• **BRIEF**
Sift the listing for lines that hold the string "http" and pull them out.

• **DATA RECORDS**
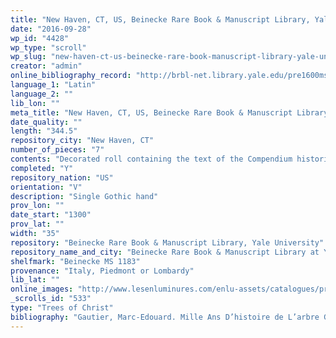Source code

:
 ```yaml
---
title: "New Haven, CT, US, Beinecke Rare Book & Manuscript Library, Yale University, Beinecke MS 1183"
date: "2016-09-28"
wp_id: "4428"
wp_type: "scroll"
wp_slug: "new-haven-ct-us-beinecke-rare-book-manuscript-library-yale-university-beinecke-ms-1183"
creator: "admin"
online_bibliography_record: "http://brbl-net.library.yale.edu/pre1600ms/docs/pre1600.ms1183.htm;  http://www.textmanuscripts.com/manuscript_description.php?id=3291&%20cat=search&requete=YTozOntzOjc6InRtX2FyY2giO2E6Mjp7aTowO2k6MDtpOjE7czoxOiI9Ijt9czo4OiJib2hfcHJldiI7YToyOntpOjA7aTowO2k6MTtzOjE6Ij0iO31zOjEwOiJ0bV9zdWJqZWN0IjthOjI6e2k6MDtzOjEwOiJDaHJvbmljbGVzIjtpOjE7czo1OiJybGlrZSI7fX0=&"
language_1: "Latin"
language_2: ""
lib_lon: ""
meta_title: "New Haven, CT, US, Beinecke Rare Book & Manuscript Library, Yale University, Beinecke MS 1183"
date_quality: ""
length: "344.5"
repository_city: "New Haven, CT"
number_of_pieces: "7"
contents: "Decorated roll containing the text of the Compendium historiae in genealogia Christi by Peter of Poitiers (Petrus Pictaviensis). The text, presented in genealogical tree format, appears to be a copy of the second version of this work, containing the full text of the first version accompanied by interpolations from the Historia scholastica and other sources."
completed: "Y"
repository_nation: "US"
orientation: "V"
description: "Single Gothic hand"
prov_lon: ""
date_start: "1300"
prov_lat: ""
width: "35"
repository: "Beinecke Rare Book & Manuscript Library, Yale University"
repository_name_and_city: "Beinecke Rare Book & Manuscript Library at Yale University, New Haven CT US"
shelfmark: "Beinecke MS 1183"
provenance: "Italy, Piedmont or Lombardy"
lib_lat: ""
online_images: "http://www.lesenluminures.com/enlu-assets/catalogues/primer/primer-6-manuscript-production/primer6_cat.pdf"
_scrolls_id: "533"
type: "Trees of Christ"
bibliography: "Gautier, Marc-Edouard. Mille Ans D’histoire de L’arbre Généalogique En France. Rennes: Editions Ouest-France, 2008."
---
```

• **RESPONSE TO THE EXERCISE**
online_bibliography_record: "http://brbl-net.library.yale.edu/pre1600ms/docs/pre1600.ms1183.htm;  http://www.textmanuscripts.com/manuscript_description.php?id=3291&%20cat=search&requete=YTozOntzOjc6InRtX2FyY2giO2E6Mjp7aTowO2k6MDtpOjE7czoxOiI9Ijt9czo4OiJib2hfcHJldiI7YToyOntpOjA7aTowO2k6MTtzOjE6Ij0iO31zOjEwOiJ0bV9zdWJqZWN0IjthOjI6e2k6MDtzOjEwOiJDaHJvbmljbGVzIjtpOjE7czo1OiJybGlrZSI7fX0=&"
online_images: "http://www.lesenluminures.com/enlu-assets/catalogues/primer/primer-6-manuscript-production/primer6_cat.pdf"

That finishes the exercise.